• _Brief_:
The answer is a number and nothing else: the count of lines in these entries containing the word "WHERE".

Input records section start

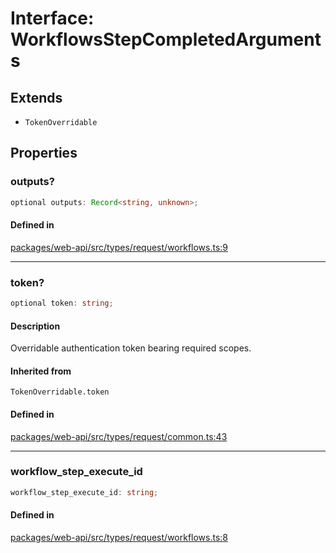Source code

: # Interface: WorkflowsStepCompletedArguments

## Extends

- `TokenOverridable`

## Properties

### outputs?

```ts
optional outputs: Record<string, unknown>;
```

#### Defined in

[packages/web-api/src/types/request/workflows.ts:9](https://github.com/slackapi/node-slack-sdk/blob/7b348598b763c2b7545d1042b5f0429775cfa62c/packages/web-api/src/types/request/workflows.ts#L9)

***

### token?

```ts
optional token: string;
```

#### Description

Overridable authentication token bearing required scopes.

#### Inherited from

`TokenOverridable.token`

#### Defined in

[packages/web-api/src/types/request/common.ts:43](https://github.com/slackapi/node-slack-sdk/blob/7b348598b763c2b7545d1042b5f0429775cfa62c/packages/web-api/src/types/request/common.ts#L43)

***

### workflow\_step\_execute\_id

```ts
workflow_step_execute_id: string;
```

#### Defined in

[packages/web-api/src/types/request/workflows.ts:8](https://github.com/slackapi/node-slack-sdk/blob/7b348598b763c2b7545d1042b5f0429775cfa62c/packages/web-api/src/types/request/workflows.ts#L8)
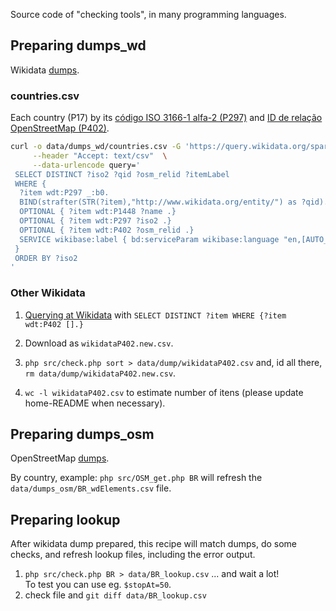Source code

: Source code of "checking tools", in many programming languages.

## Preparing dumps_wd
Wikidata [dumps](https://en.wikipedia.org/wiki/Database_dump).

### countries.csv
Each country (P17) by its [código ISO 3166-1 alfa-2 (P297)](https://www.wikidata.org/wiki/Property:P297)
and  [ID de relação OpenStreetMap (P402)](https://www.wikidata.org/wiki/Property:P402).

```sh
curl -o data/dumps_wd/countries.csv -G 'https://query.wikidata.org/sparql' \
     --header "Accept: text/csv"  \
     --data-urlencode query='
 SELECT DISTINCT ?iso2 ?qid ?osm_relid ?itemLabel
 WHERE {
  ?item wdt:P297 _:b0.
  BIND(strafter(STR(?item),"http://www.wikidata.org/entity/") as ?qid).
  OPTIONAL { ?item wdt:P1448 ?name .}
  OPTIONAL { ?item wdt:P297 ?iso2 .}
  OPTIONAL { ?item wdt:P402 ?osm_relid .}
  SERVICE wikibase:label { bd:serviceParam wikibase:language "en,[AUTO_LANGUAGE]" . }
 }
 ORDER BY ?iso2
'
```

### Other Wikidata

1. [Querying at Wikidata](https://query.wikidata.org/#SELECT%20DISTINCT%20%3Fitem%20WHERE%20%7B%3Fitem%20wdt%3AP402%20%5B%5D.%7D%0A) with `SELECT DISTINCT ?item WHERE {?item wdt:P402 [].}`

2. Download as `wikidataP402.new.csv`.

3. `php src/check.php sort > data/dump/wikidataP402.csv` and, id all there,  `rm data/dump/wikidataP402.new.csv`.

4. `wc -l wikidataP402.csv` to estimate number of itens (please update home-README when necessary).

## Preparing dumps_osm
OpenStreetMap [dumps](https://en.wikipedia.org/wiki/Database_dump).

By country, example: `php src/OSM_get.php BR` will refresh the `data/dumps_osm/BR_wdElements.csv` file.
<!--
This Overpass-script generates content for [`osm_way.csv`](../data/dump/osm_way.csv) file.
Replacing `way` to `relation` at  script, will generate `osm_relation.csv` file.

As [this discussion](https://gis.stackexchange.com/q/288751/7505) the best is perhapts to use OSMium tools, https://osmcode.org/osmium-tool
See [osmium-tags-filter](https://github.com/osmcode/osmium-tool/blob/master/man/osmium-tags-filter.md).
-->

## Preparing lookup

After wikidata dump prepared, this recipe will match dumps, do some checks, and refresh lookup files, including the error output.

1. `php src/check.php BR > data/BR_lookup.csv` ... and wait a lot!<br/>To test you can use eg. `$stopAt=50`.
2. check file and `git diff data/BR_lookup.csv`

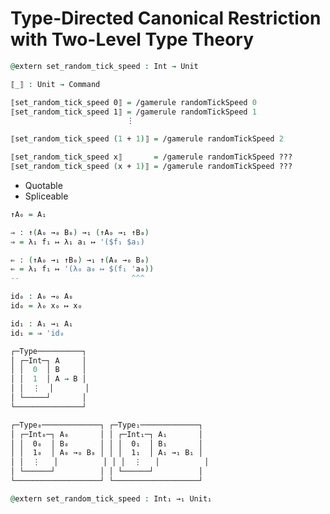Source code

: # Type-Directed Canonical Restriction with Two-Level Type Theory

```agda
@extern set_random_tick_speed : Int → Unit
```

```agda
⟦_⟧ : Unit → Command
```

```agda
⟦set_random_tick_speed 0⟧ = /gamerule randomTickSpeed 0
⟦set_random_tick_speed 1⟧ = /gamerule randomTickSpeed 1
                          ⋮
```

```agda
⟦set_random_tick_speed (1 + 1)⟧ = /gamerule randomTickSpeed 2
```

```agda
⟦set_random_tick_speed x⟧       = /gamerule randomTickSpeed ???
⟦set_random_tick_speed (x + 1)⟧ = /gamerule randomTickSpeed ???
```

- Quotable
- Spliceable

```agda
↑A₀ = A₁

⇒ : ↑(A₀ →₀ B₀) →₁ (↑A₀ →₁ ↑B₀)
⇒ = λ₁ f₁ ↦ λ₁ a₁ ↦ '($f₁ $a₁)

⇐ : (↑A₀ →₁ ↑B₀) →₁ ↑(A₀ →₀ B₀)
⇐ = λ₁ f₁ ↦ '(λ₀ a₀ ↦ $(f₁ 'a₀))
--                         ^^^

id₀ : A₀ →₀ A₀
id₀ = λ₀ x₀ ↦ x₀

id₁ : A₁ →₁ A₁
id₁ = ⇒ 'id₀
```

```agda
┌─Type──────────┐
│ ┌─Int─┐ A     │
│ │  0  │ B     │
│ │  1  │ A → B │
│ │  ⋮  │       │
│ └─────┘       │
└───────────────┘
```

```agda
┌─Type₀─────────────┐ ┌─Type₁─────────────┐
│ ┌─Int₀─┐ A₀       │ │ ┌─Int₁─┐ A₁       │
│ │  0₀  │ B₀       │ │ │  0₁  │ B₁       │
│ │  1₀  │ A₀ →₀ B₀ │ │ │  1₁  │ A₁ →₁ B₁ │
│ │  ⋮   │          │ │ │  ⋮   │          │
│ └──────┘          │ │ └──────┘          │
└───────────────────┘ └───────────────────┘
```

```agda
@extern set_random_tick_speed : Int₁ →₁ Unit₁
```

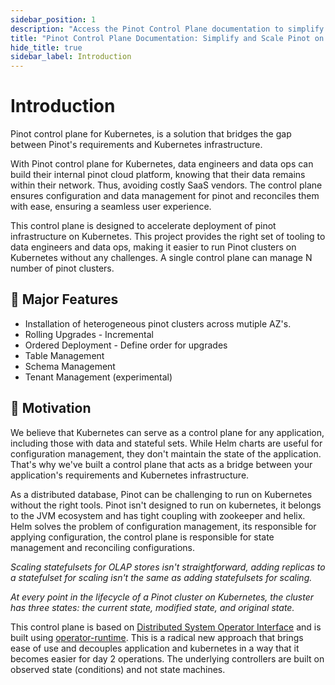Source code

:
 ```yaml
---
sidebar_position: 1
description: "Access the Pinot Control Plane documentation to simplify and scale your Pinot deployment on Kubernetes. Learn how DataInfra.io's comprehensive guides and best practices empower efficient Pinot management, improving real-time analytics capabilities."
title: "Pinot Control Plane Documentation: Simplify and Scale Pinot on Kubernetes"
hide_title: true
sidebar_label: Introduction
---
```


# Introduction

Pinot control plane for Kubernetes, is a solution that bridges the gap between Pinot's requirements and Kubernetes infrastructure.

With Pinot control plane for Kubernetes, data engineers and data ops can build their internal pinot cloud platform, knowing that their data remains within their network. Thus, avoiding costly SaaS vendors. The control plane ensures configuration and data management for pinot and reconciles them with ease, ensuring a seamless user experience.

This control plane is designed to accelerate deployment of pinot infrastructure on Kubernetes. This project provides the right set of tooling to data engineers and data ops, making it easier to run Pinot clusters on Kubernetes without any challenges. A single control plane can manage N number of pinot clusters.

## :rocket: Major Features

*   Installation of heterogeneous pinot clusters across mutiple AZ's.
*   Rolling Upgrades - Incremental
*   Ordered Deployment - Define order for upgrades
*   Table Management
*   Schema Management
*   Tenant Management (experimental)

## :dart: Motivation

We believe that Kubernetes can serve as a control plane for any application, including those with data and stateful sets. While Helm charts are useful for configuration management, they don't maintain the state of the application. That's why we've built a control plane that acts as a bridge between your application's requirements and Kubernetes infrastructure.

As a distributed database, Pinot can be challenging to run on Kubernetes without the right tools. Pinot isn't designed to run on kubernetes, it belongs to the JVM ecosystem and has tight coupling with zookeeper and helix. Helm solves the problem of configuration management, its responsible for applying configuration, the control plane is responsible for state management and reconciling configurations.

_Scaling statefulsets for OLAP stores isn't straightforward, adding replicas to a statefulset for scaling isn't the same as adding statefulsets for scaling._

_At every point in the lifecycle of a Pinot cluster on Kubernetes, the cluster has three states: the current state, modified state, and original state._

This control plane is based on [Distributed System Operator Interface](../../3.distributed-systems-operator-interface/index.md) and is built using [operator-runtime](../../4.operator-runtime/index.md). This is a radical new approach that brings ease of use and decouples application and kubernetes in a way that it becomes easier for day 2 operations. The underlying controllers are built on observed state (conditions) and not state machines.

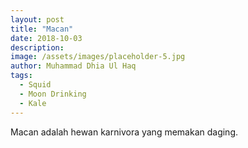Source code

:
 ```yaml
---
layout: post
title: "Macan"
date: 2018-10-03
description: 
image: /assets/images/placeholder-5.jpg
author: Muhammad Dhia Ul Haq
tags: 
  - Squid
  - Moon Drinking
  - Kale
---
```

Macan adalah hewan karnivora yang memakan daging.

Input records section end
Input records section start

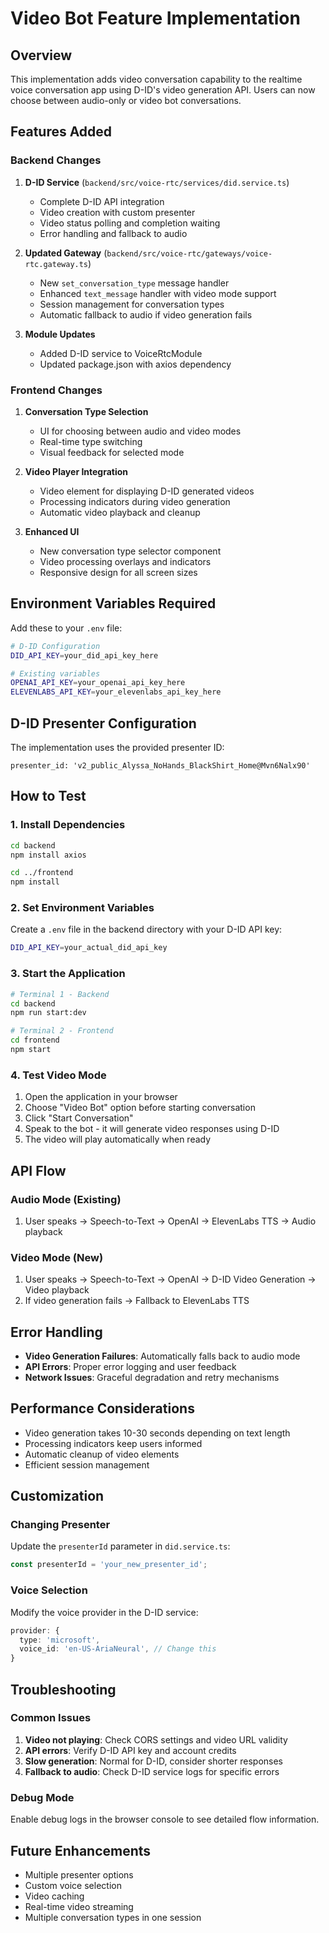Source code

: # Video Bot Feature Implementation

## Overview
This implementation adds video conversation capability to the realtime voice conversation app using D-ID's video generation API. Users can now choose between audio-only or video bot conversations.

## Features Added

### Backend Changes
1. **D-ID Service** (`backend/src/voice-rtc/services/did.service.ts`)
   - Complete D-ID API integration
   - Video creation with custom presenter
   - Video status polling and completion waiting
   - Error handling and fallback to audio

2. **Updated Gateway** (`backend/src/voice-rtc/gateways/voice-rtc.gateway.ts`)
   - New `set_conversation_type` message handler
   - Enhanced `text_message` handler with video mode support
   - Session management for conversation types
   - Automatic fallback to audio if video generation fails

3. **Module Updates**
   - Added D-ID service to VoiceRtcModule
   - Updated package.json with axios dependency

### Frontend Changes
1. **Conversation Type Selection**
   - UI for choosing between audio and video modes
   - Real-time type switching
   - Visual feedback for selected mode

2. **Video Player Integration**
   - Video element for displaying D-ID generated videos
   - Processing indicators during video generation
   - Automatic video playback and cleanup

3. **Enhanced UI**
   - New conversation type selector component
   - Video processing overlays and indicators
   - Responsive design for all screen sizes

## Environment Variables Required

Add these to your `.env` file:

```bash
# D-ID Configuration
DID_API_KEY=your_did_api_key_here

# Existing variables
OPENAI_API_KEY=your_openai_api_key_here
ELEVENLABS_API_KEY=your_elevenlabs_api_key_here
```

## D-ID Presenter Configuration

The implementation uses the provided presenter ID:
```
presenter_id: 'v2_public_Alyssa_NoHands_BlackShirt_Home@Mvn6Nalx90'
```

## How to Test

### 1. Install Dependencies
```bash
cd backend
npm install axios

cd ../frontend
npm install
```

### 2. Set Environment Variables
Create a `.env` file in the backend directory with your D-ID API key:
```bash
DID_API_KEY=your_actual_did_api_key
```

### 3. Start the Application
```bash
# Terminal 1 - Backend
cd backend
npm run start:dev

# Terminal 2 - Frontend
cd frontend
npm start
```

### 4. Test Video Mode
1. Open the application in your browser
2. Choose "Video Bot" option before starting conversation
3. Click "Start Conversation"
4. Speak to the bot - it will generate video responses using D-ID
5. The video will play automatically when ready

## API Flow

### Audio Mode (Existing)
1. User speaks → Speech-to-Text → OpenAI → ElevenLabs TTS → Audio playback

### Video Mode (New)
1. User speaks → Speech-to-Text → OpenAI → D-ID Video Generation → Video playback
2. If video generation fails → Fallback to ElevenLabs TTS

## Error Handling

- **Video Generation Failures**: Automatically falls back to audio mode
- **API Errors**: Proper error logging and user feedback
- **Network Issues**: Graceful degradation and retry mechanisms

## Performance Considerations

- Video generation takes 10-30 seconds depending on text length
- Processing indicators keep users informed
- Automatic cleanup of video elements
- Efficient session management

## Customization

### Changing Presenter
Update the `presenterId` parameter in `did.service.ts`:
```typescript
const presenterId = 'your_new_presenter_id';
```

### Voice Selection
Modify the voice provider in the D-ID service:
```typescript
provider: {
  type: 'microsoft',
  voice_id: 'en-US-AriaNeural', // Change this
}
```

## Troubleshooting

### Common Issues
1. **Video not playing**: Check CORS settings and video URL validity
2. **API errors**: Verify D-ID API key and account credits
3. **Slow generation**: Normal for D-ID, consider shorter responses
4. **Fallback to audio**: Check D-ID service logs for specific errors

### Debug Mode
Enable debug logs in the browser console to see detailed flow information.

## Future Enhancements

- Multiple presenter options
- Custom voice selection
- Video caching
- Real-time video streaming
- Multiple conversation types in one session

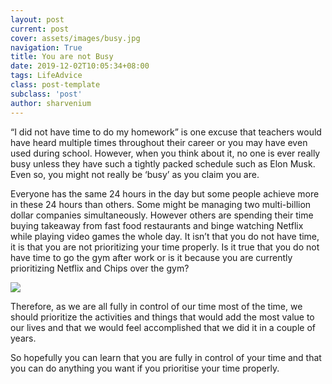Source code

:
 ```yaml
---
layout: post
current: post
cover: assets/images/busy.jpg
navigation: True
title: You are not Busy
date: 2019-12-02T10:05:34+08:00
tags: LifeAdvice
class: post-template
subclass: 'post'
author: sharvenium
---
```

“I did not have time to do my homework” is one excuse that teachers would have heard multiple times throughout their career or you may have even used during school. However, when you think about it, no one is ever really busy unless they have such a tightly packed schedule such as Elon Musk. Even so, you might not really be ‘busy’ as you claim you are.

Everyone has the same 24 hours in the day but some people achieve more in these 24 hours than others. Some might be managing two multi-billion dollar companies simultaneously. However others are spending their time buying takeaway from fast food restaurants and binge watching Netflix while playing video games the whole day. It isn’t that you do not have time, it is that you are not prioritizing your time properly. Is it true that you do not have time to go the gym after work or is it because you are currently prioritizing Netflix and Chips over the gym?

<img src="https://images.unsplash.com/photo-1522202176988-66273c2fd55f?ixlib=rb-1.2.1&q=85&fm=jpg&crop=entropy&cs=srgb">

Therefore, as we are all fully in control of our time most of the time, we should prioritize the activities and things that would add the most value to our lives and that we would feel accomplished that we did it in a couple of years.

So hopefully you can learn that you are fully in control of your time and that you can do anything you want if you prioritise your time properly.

Input records section end
Input records section start

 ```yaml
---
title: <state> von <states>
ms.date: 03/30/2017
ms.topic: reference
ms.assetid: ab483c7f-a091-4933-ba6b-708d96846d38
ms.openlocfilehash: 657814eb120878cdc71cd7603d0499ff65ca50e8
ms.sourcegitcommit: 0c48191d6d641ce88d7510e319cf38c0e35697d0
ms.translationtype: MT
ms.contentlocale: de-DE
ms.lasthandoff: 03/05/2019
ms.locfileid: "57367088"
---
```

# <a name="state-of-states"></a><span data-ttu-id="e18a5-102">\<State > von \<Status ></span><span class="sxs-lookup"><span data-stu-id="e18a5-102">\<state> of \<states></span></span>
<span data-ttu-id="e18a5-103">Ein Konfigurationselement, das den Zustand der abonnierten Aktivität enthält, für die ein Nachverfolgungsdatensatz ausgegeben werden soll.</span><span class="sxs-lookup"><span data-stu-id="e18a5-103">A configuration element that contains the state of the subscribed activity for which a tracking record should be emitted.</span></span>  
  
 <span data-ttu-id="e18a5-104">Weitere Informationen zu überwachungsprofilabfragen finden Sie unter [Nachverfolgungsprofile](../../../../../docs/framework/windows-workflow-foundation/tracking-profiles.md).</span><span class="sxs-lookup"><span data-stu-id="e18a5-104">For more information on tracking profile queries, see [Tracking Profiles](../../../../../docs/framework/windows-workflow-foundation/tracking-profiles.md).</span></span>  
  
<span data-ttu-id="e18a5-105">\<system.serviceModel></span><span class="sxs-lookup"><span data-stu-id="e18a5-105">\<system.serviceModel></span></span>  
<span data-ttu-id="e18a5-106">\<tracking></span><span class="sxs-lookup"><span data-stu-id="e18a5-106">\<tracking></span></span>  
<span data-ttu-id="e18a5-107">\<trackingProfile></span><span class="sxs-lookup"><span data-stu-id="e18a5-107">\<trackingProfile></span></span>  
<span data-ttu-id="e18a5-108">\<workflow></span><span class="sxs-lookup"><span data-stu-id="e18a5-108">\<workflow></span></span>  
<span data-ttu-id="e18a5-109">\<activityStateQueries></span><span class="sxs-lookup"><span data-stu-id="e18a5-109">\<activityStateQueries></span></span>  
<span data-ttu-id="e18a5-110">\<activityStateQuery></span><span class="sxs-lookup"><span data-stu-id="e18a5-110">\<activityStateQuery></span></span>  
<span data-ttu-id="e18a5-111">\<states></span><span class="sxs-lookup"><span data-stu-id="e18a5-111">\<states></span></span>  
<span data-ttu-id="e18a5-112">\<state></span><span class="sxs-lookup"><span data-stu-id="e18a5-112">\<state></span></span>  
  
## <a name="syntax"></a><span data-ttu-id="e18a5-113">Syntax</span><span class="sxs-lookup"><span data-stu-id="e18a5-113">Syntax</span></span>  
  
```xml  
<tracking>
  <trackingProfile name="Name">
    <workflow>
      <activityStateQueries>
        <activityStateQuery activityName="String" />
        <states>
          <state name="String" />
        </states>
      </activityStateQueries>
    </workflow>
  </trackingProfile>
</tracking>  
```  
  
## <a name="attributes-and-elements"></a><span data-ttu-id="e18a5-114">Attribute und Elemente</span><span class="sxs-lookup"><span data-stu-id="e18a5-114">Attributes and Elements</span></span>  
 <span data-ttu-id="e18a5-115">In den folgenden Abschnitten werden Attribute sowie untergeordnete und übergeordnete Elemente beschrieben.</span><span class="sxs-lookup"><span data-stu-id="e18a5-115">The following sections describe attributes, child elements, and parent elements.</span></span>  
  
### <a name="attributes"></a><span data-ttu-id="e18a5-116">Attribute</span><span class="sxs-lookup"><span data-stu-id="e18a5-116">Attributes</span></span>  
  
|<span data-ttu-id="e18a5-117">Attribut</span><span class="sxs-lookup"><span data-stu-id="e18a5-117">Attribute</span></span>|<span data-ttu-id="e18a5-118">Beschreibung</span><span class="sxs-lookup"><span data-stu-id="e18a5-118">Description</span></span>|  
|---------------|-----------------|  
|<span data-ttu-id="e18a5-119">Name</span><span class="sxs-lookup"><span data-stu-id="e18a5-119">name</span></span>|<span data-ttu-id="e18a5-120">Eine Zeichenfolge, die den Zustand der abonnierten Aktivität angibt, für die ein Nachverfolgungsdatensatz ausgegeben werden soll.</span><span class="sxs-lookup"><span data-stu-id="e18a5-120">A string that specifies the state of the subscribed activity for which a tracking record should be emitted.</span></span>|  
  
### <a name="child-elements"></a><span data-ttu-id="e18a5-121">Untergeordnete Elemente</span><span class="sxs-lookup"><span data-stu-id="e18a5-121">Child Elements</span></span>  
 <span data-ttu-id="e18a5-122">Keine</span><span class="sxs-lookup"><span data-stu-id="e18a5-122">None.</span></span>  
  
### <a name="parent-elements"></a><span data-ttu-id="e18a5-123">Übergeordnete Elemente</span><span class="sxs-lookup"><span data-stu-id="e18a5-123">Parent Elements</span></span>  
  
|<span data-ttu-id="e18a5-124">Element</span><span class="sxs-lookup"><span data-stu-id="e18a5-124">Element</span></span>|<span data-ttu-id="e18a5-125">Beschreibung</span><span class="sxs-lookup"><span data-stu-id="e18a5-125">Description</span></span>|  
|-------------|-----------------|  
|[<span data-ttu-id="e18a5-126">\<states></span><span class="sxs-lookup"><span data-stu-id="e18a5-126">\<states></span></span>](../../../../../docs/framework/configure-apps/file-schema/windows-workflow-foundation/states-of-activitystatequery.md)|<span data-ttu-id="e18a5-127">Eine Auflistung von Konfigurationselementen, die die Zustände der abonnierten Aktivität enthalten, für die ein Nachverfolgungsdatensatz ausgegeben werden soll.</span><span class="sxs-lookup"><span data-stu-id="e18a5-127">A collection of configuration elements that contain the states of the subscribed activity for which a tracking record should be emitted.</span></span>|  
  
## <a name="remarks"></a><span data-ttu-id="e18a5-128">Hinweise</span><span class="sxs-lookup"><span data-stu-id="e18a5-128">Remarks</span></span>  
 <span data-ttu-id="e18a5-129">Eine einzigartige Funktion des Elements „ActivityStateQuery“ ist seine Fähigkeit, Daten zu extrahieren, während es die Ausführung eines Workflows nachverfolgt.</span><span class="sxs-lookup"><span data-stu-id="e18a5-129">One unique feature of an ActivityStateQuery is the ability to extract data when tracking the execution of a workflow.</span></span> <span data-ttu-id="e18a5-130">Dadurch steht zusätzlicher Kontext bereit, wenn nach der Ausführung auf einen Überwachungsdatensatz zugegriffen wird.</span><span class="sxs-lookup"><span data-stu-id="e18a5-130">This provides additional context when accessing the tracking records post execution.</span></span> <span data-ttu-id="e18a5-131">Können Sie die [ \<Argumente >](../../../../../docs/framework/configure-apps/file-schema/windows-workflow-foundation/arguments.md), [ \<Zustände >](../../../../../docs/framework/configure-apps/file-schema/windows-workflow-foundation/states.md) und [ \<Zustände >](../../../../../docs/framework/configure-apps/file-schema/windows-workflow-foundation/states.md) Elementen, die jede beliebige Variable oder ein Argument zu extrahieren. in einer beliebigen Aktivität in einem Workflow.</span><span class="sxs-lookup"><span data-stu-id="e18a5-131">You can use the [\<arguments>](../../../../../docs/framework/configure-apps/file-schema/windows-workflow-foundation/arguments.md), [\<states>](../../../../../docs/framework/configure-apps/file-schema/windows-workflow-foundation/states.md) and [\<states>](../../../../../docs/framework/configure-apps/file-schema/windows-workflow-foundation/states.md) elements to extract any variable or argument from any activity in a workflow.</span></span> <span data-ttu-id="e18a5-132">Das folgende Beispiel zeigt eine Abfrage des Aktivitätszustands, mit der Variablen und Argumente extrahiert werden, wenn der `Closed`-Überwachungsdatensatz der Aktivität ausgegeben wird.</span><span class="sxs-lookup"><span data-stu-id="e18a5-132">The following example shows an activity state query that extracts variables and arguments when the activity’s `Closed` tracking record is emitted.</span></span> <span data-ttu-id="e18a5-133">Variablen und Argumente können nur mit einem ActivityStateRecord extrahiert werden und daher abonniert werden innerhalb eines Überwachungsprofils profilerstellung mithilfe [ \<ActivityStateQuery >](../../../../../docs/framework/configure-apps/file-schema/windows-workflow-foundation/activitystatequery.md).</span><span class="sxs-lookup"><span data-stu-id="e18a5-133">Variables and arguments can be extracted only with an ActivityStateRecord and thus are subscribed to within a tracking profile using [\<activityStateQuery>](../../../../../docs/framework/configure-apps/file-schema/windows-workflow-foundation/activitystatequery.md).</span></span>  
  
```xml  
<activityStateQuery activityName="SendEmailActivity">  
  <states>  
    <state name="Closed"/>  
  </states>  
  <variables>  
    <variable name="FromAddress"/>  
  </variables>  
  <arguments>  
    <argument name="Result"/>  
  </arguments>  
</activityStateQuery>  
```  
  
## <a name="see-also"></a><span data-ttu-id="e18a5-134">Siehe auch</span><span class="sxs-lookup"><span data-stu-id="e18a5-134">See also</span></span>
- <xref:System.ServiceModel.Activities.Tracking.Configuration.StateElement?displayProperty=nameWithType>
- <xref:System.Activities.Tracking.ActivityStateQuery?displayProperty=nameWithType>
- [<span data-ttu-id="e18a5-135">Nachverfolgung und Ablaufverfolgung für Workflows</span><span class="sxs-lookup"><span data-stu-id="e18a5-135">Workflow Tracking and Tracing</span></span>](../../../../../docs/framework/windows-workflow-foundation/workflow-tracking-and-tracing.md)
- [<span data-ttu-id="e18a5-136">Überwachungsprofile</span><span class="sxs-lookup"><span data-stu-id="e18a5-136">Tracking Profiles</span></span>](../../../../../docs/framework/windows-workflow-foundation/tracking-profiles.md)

Input records section end

• _Output of the exercise_:
2